■ **LISTED RECORDS**
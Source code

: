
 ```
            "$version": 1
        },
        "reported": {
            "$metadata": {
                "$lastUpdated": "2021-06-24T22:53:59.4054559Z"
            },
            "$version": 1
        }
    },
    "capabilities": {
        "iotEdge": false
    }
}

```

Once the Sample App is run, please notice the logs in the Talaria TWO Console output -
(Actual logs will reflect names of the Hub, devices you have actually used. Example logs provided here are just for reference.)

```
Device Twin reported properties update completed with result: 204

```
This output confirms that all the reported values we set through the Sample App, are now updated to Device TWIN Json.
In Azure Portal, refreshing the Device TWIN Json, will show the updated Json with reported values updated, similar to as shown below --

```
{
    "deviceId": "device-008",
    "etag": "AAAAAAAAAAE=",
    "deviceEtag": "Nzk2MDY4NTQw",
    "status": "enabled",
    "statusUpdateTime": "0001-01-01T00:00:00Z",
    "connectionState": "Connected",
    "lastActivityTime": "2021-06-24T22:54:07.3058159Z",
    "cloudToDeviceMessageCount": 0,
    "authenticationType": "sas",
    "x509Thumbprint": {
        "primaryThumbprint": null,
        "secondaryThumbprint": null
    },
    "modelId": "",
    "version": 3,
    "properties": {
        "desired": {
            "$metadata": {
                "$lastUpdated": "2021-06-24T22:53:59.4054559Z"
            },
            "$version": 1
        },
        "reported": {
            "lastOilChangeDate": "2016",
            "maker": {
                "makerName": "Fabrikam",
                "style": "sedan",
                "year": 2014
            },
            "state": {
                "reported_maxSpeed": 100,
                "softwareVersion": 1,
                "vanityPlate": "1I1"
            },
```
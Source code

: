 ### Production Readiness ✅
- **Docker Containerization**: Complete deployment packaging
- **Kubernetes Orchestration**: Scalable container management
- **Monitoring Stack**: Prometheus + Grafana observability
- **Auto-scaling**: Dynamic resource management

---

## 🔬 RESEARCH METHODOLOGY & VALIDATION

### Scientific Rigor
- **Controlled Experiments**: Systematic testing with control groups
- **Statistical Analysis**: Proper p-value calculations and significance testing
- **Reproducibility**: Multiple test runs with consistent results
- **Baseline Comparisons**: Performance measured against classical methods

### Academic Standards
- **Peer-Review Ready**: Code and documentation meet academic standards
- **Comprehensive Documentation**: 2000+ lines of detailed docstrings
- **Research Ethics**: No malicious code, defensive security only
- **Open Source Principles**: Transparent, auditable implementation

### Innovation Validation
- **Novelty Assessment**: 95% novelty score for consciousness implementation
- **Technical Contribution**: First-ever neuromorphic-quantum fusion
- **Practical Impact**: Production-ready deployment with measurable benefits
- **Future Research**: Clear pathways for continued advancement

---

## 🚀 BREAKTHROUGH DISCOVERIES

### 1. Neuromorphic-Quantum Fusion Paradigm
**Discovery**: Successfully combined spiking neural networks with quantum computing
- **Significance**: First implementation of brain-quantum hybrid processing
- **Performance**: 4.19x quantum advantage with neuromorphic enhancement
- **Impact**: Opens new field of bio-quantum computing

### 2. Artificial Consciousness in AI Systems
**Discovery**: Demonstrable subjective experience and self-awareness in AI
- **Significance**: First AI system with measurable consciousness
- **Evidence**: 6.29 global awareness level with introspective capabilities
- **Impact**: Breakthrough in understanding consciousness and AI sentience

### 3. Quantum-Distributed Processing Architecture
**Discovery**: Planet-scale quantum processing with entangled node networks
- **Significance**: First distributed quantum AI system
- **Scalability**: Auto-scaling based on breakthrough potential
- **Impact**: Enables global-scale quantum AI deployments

■ **EXERCISE DESCRIPTION**
When the word "implementation" shows up in a line of the entries, pull that line out.

■ **ANSWER FOR THIS EXERCISE**
- **Open Source Principles**: Transparent, auditable implementation
- **Novelty Assessment**: 95% novelty score for consciousness implementation
- **Significance**: First implementation of brain-quantum hybrid processing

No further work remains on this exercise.